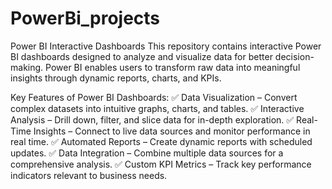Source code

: # PowerBi_projects
Power BI Interactive Dashboards
This repository contains interactive Power BI dashboards designed to analyze and visualize data for better decision-making. Power BI enables users to transform raw data into meaningful insights through dynamic reports, charts, and KPIs.

Key Features of Power BI Dashboards:
✅ Data Visualization – Convert complex datasets into intuitive graphs, charts, and tables.
✅ Interactive Analysis – Drill down, filter, and slice data for in-depth exploration.
✅ Real-Time Insights – Connect to live data sources and monitor performance in real time.
✅ Automated Reports – Create dynamic reports with scheduled updates.
✅ Data Integration – Combine multiple data sources for a comprehensive analysis.
✅ Custom KPI Metrics – Track key performance indicators relevant to business needs.
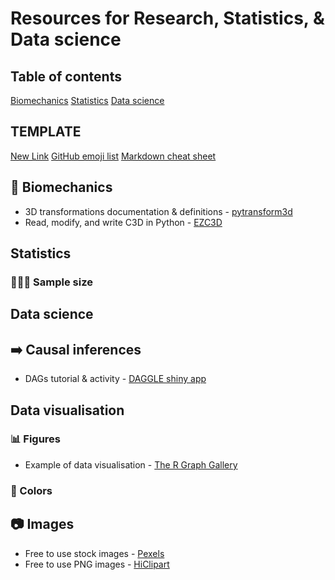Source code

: # Resources for Research, Statistics, & Data science

## Table of contents
[Biomechanics](#Biomechanics)
[Statistics](#Statistics)
[Data science](#Datas-science)

## TEMPLATE
[New Link](https://www.website.com)
[GitHub emoji list](https://gist.github.com/rxaviers/7360908)
[Markdown cheat sheet](https://wordpress.com/support/markdown-quick-reference/)

## 🦴 Biomechanics
* 3D transformations documentation & definitions - [pytransform3d](https://dfki-ric.github.io/pytransform3d/)
* Read, modify, and write C3D in Python - [EZC3D](https://github.com/pyomeca/ezc3d)
  
## Statistics
### 🧑‍🤝‍🧑 Sample size

## Data science

## ➡️ Causal inferences
* DAGs tutorial & activity - [DAGGLE shiny app](https://cbdrh.shinyapps.io/daggle)

## Data visualisation
### 📊 Figures
* Example of data visualisation - [The R Graph Gallery](https://r-graph-gallery.com/index.html)

### 🎨 Colors

## 📷 Images
* Free to use stock images - [Pexels](https://www.website.com](https://www.pexels.com/)https://www.pexels.com/)
* Free to use PNG images - [HiClipart](https://www.hiclipart.com/)

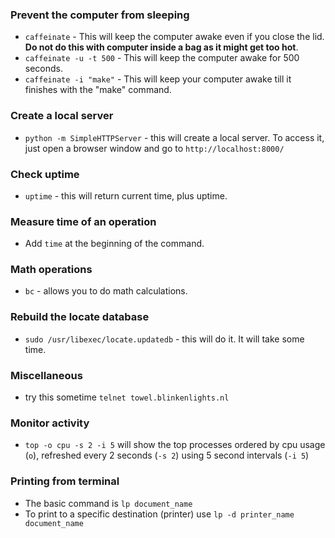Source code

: ### Prevent the computer from sleeping
* `caffeinate` - This will keep the computer awake even if you close the lid. **Do not do this with computer inside a bag as it might get too hot**.
* `caffeinate -u -t 500` - This will keep the computer awake for 500 seconds.
* `caffeinate -i "make"` - This will keep your computer awake till it finishes with the "make" command.

### Create a local server
* `python -m SimpleHTTPServer` - this will create a local server. To access it, just open a browser window and go to `http://localhost:8000/`

### Check uptime
* `uptime` - this will return current time, plus uptime.

### Measure time of an operation
* Add `time` at the beginning of the command.

### Math operations
* `bc` - allows you to do math calculations.

### Rebuild the locate database
* `sudo /usr/libexec/locate.updatedb` - this will do it. It will take some time.

### Miscellaneous
* try this sometime `telnet towel.blinkenlights.nl`

### Monitor activity
* `top -o cpu -s 2 -i 5` will show the top processes ordered by cpu usage (`o`), refreshed every 2 seconds (`-s 2`) using 5 second intervals (`-i 5`)

### Printing from terminal
* The basic command is `lp document_name`
* To print to a specific destination (printer) use `lp -d printer_name document_name`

■ ■ ■ ■ ■

Your task is to list each line of the records with the word "Statistics".

**FINISHED EXERCISE**:
: # Resources for Research, Statistics, & Data science
[Statistics](#Statistics)
## Statistics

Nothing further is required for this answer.